### PROVIDED INFORMATION
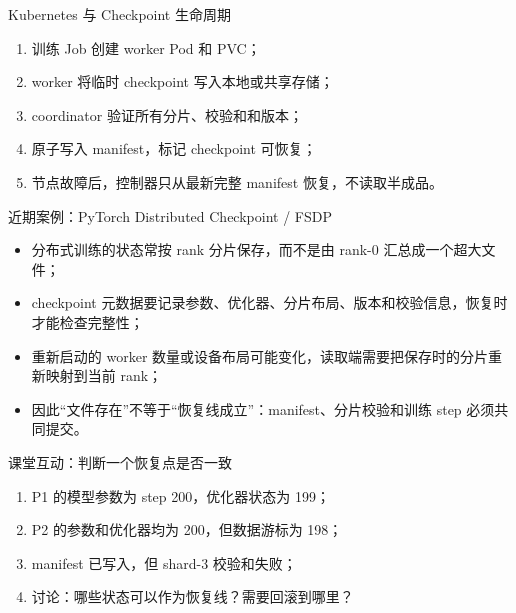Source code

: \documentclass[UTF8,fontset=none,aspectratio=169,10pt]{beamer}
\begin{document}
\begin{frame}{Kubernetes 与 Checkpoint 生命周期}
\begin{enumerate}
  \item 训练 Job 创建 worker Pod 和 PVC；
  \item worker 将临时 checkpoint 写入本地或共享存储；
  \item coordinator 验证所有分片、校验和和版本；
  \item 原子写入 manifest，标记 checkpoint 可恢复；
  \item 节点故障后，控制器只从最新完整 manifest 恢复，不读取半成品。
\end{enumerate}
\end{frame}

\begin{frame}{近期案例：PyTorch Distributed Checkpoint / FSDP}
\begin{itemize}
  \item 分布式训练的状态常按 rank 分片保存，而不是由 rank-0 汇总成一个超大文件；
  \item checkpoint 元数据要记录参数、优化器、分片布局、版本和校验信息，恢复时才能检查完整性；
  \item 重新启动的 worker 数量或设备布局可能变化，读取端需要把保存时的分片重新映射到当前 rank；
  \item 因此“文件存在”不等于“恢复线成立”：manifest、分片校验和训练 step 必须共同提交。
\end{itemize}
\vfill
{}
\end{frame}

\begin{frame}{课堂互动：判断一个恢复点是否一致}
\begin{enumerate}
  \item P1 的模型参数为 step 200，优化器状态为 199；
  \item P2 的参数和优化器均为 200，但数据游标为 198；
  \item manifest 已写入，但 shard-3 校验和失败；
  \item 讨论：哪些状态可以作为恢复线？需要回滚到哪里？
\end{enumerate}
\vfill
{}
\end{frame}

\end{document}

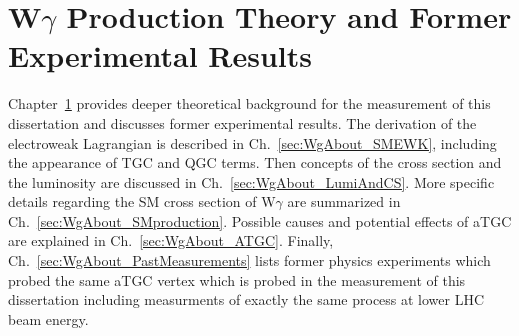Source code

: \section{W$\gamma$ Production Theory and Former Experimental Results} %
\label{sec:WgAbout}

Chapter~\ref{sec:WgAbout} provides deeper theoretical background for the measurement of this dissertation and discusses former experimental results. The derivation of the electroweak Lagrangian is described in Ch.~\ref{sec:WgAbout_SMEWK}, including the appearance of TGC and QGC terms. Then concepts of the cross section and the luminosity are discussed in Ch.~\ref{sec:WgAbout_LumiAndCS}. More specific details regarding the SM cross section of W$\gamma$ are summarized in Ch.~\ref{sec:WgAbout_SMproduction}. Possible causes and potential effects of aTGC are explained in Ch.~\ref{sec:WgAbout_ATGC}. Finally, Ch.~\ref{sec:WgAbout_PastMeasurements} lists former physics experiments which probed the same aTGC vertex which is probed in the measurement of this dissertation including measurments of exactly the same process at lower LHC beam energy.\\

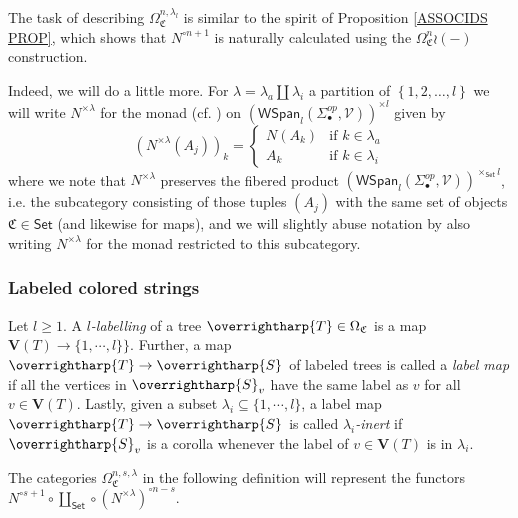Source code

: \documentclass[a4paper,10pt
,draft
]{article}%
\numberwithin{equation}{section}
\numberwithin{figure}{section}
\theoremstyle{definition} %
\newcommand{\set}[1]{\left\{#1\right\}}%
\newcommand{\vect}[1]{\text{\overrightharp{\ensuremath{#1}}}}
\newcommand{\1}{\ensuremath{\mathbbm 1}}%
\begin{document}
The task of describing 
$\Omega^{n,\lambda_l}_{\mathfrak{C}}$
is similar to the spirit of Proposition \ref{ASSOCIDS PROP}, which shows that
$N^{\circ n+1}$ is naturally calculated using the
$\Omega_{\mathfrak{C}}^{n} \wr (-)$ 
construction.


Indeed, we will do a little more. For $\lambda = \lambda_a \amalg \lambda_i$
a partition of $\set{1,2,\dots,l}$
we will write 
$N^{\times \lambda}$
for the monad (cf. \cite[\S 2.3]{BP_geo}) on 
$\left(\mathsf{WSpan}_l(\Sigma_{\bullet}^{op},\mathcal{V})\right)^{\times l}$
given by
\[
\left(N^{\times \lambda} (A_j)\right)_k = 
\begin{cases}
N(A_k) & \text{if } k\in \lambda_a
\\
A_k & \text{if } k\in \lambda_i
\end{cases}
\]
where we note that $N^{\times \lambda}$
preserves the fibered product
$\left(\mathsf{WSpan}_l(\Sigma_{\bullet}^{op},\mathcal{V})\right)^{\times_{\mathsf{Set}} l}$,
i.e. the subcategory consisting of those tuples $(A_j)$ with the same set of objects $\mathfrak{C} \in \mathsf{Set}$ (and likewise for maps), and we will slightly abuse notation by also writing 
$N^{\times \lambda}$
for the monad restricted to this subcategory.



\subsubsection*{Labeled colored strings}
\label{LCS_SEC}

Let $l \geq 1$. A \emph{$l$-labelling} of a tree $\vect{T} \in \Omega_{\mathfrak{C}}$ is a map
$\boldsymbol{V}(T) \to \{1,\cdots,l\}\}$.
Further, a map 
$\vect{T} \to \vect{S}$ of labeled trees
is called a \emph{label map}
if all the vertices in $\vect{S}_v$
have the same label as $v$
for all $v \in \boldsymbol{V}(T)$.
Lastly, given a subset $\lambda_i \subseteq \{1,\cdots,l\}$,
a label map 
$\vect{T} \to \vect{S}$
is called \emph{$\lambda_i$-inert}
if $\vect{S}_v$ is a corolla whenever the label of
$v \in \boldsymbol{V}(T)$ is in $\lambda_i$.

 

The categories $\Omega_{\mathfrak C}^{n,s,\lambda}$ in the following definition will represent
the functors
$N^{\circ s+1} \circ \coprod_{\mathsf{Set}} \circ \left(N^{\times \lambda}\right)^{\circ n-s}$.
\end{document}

### TASK INSTRUCTIONS
No pictures should appear in the copy, and each record above is to be returned exactly.

### TASK SOLUTION
Source code

: \documentclass[UTF8,fontset=none,aspectratio=169,10pt]{beamer}
\begin{document}
\begin{frame}{Kubernetes 与 Checkpoint 生命周期}
\begin{enumerate}
  \item 训练 Job 创建 worker Pod 和 PVC；
  \item worker 将临时 checkpoint 写入本地或共享存储；
  \item coordinator 验证所有分片、校验和和版本；
  \item 原子写入 manifest，标记 checkpoint 可恢复；
  \item 节点故障后，控制器只从最新完整 manifest 恢复，不读取半成品。
\end{enumerate}
\end{frame}

\begin{frame}{近期案例：PyTorch Distributed Checkpoint / FSDP}
\begin{itemize}
  \item 分布式训练的状态常按 rank 分片保存，而不是由 rank-0 汇总成一个超大文件；
  \item checkpoint 元数据要记录参数、优化器、分片布局、版本和校验信息，恢复时才能检查完整性；
  \item 重新启动的 worker 数量或设备布局可能变化，读取端需要把保存时的分片重新映射到当前 rank；
  \item 因此“文件存在”不等于“恢复线成立”：manifest、分片校验和训练 step 必须共同提交。
\end{itemize}
\vfill
{}
\end{frame}

\begin{frame}{课堂互动：判断一个恢复点是否一致}
\begin{enumerate}
  \item P1 的模型参数为 step 200，优化器状态为 199；
  \item P2 的参数和优化器均为 200，但数据游标为 198；
  \item manifest 已写入，但 shard-3 校验和失败；
  \item 讨论：哪些状态可以作为恢复线？需要回滚到哪里？
\end{enumerate}
\vfill
{}
\end{frame}

\end{document}

Source code

: \section{W$\gamma$ Production Theory and Former Experimental Results} %
\label{sec:WgAbout}

Chapter~\ref{sec:WgAbout} provides deeper theoretical background for the measurement of this dissertation and discusses former experimental results. The derivation of the electroweak Lagrangian is described in Ch.~\ref{sec:WgAbout_SMEWK}, including the appearance of TGC and QGC terms. Then concepts of the cross section and the luminosity are discussed in Ch.~\ref{sec:WgAbout_LumiAndCS}. More specific details regarding the SM cross section of W$\gamma$ are summarized in Ch.~\ref{sec:WgAbout_SMproduction}. Possible causes and potential effects of aTGC are explained in Ch.~\ref{sec:WgAbout_ATGC}. Finally, Ch.~\ref{sec:WgAbout_PastMeasurements} lists former physics experiments which probed the same aTGC vertex which is probed in the measurement of this dissertation including measurments of exactly the same process at lower LHC beam energy.\\

Source code

: \documentclass[a4paper,10pt
,draft
]{article}%
\numberwithin{equation}{section}
\numberwithin{figure}{section}
\theoremstyle{definition} %
\newcommand{\set}[1]{\left\{#1\right\}}%
\newcommand{\vect}[1]{\text{\overrightharp{\ensuremath{#1}}}}
\newcommand{\1}{\ensuremath{\mathbbm 1}}%
\begin{document}
The task of describing 
$\Omega^{n,\lambda_l}_{\mathfrak{C}}$
is similar to the spirit of Proposition \ref{ASSOCIDS PROP}, which shows that
$N^{\circ n+1}$ is naturally calculated using the
$\Omega_{\mathfrak{C}}^{n} \wr (-)$ 
construction.


Indeed, we will do a little more. For $\lambda = \lambda_a \amalg \lambda_i$
a partition of $\set{1,2,\dots,l}$
we will write 
$N^{\times \lambda}$
for the monad (cf. \cite[\S 2.3]{BP_geo}) on 
$\left(\mathsf{WSpan}_l(\Sigma_{\bullet}^{op},\mathcal{V})\right)^{\times l}$
given by
\[
\left(N^{\times \lambda} (A_j)\right)_k = 
\begin{cases}
N(A_k) & \text{if } k\in \lambda_a
\\
A_k & \text{if } k\in \lambda_i
\end{cases}
\]
where we note that $N^{\times \lambda}$
preserves the fibered product
$\left(\mathsf{WSpan}_l(\Sigma_{\bullet}^{op},\mathcal{V})\right)^{\times_{\mathsf{Set}} l}$,
i.e. the subcategory consisting of those tuples $(A_j)$ with the same set of objects $\mathfrak{C} \in \mathsf{Set}$ (and likewise for maps), and we will slightly abuse notation by also writing 
$N^{\times \lambda}$
for the monad restricted to this subcategory.



\subsubsection*{Labeled colored strings}
\label{LCS_SEC}

Let $l \geq 1$. A \emph{$l$-labelling} of a tree $\vect{T} \in \Omega_{\mathfrak{C}}$ is a map
$\boldsymbol{V}(T) \to \{1,\cdots,l\}\}$.
Further, a map 
$\vect{T} \to \vect{S}$ of labeled trees
is called a \emph{label map}
if all the vertices in $\vect{S}_v$
have the same label as $v$
for all $v \in \boldsymbol{V}(T)$.
Lastly, given a subset $\lambda_i \subseteq \{1,\cdots,l\}$,
a label map 
$\vect{T} \to \vect{S}$
is called \emph{$\lambda_i$-inert}
if $\vect{S}_v$ is a corolla whenever the label of
$v \in \boldsymbol{V}(T)$ is in $\lambda_i$.

 

The categories $\Omega_{\mathfrak C}^{n,s,\lambda}$ in the following definition will represent
the functors
$N^{\circ s+1} \circ \coprod_{\mathsf{Set}} \circ \left(N^{\times \lambda}\right)^{\circ n-s}$.
\end{document}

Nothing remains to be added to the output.